Working data:
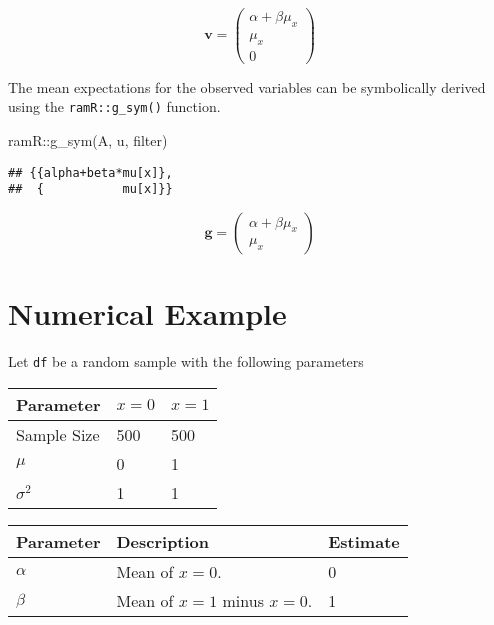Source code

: \documentclass[
]{book}
\newenvironment{Shaded}{\begin{snugshade}}{\end{snugshade}}
\newcommand{\FunctionTok}[1]{\textcolor[rgb]{0.00,0.00,0.00}{#1}}
\newcommand{\NormalTok}[1]{#1}
\newcommand{\SpecialCharTok}[1]{\textcolor[rgb]{0.00,0.00,0.00}{#1}}
\theoremstyle{definition}
\theoremstyle{definition}
\theoremstyle{definition}
\theoremstyle{remark}
\begin{document}
\begin{equation*}\mathbf{v} =\left( \begin{array}{c} \alpha  + \beta  \mu  _{x} \\ \mu  _{x} \\ 0 \end{array} \right)\end{equation*}

The mean expectations for the observed variables
can be symbolically derived using the \texttt{ramR::g\_sym()} function.

\begin{Shaded}
\begin{Highlighting}[]
\NormalTok{ramR}\SpecialCharTok{::}\FunctionTok{g\_sym}\NormalTok{(A, u, filter)}
\end{Highlighting}
\end{Shaded}

\begin{verbatim}
## {{alpha+beta*mu[x]},
##  {           mu[x]}}
\end{verbatim}

\begin{equation*}\mathbf{g} =\left( \begin{array}{c} \alpha  + \beta  \mu  _{x} \\ \mu  _{x} \end{array} \right)\end{equation*}

\hypertarget{numerical-example}{%
\section{Numerical Example}\label{numerical-example}}

Let \texttt{df} be a random sample with the following parameters

\begin{tabular}{l|l|l}
\hline
Parameter & $x = 0$ & $x = 1$\\
\hline
Sample Size & 500 & 500\\
\hline
$\mu$ & 0 & 1\\
\hline
$\sigma^2$ & 1 & 1\\
\hline
\end{tabular}

\begin{tabular}{l|l|l}
\hline
Parameter & Description & Estimate\\
\hline
$\alpha$ & Mean of $x = 0$. & 0\\
\hline
$\beta$ & Mean of $x = 1$ minus $x = 0$. & 1\\
\hline
\end{tabular}
\end{document}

Assigned task:
Would you repeat the entries exactly, but with no pictures?

Reply to the task:
Source code

: \documentclass[
]{book}
\newenvironment{Shaded}{\begin{snugshade}}{\end{snugshade}}
\newcommand{\FunctionTok}[1]{\textcolor[rgb]{0.00,0.00,0.00}{#1}}
\newcommand{\NormalTok}[1]{#1}
\newcommand{\SpecialCharTok}[1]{\textcolor[rgb]{0.00,0.00,0.00}{#1}}
\theoremstyle{definition}
\theoremstyle{definition}
\theoremstyle{definition}
\theoremstyle{remark}
\begin{document}
\begin{equation*}\mathbf{v} =\left( \begin{array}{c} \alpha  + \beta  \mu  _{x} \\ \mu  _{x} \\ 0 \end{array} \right)\end{equation*}

The mean expectations for the observed variables
can be symbolically derived using the \texttt{ramR::g\_sym()} function.

\begin{Shaded}
\begin{Highlighting}[]
\NormalTok{ramR}\SpecialCharTok{::}\FunctionTok{g\_sym}\NormalTok{(A, u, filter)}
\end{Highlighting}
\end{Shaded}

\begin{verbatim}
## {{alpha+beta*mu[x]},
##  {           mu[x]}}
\end{verbatim}

\begin{equation*}\mathbf{g} =\left( \begin{array}{c} \alpha  + \beta  \mu  _{x} \\ \mu  _{x} \end{array} \right)\end{equation*}

\hypertarget{numerical-example}{%
\section{Numerical Example}\label{numerical-example}}

Let \texttt{df} be a random sample with the following parameters

\begin{tabular}{l|l|l}
\hline
Parameter & $x = 0$ & $x = 1$\\
\hline
Sample Size & 500 & 500\\
\hline
$\mu$ & 0 & 1\\
\hline
$\sigma^2$ & 1 & 1\\
\hline
\end{tabular}

\begin{tabular}{l|l|l}
\hline
Parameter & Description & Estimate\\
\hline
$\alpha$ & Mean of $x = 0$. & 0\\
\hline
$\beta$ & Mean of $x = 1$ minus $x = 0$. & 1\\
\hline
\end{tabular}
\end{document}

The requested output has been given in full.